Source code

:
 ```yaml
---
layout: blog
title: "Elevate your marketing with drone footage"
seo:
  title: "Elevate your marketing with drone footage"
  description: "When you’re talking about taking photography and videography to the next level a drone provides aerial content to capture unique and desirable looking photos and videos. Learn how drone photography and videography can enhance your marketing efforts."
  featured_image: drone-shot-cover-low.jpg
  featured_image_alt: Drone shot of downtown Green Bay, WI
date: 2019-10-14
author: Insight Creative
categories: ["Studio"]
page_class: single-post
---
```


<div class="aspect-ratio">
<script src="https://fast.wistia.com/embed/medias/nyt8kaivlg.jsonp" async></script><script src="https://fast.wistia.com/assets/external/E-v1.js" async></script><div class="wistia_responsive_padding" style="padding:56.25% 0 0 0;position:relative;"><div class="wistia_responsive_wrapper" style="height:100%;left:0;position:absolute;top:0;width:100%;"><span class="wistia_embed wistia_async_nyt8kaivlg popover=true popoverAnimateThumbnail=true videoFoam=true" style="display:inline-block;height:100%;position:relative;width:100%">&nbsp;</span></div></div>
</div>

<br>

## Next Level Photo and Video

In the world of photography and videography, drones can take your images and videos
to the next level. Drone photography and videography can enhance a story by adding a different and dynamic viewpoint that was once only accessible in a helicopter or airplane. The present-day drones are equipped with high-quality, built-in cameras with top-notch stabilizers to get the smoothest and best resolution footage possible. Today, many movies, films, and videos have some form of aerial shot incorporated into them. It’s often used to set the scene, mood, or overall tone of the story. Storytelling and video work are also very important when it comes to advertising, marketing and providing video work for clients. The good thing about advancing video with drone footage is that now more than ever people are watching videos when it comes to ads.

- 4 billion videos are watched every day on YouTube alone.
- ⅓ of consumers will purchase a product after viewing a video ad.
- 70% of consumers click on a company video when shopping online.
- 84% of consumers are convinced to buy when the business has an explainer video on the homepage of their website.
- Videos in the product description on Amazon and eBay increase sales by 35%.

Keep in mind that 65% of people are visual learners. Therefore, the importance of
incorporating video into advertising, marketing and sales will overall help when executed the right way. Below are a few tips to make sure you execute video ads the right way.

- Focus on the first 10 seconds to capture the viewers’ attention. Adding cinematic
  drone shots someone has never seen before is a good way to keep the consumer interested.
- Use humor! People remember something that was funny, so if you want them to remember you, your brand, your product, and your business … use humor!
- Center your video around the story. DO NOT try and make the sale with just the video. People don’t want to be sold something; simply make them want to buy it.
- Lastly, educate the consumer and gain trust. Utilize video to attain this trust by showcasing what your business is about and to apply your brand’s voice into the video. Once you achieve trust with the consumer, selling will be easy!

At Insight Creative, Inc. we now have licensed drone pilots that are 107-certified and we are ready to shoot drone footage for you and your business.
=-=-=-=-=
The line with "- ⅓ of consumers" through the last line of the data: write these out exactly, and no others.

- ⅓ of consumers will purchase a product after viewing a video ad.
- 70% of consumers click on a company video when shopping online.
- 84% of consumers are convinced to buy when the business has an explainer video on the homepage of their website.
- Videos in the product description on Amazon and eBay increase sales by 35%.

Keep in mind that 65% of people are visual learners. Therefore, the importance of
incorporating video into advertising, marketing and sales will overall help when executed the right way. Below are a few tips to make sure you execute video ads the right way.

- Focus on the first 10 seconds to capture the viewers’ attention. Adding cinematic
  drone shots someone has never seen before is a good way to keep the consumer interested.
- Use humor! People remember something that was funny, so if you want them to remember you, your brand, your product, and your business … use humor!
- Center your video around the story. DO NOT try and make the sale with just the video. People don’t want to be sold something; simply make them want to buy it.
- Lastly, educate the consumer and gain trust. Utilize video to attain this trust by showcasing what your business is about and to apply your brand’s voice into the video. Once you achieve trust with the consumer, selling will be easy!

At Insight Creative, Inc. we now have licensed drone pilots that are 107-certified and we are ready to shoot drone footage for you and your business.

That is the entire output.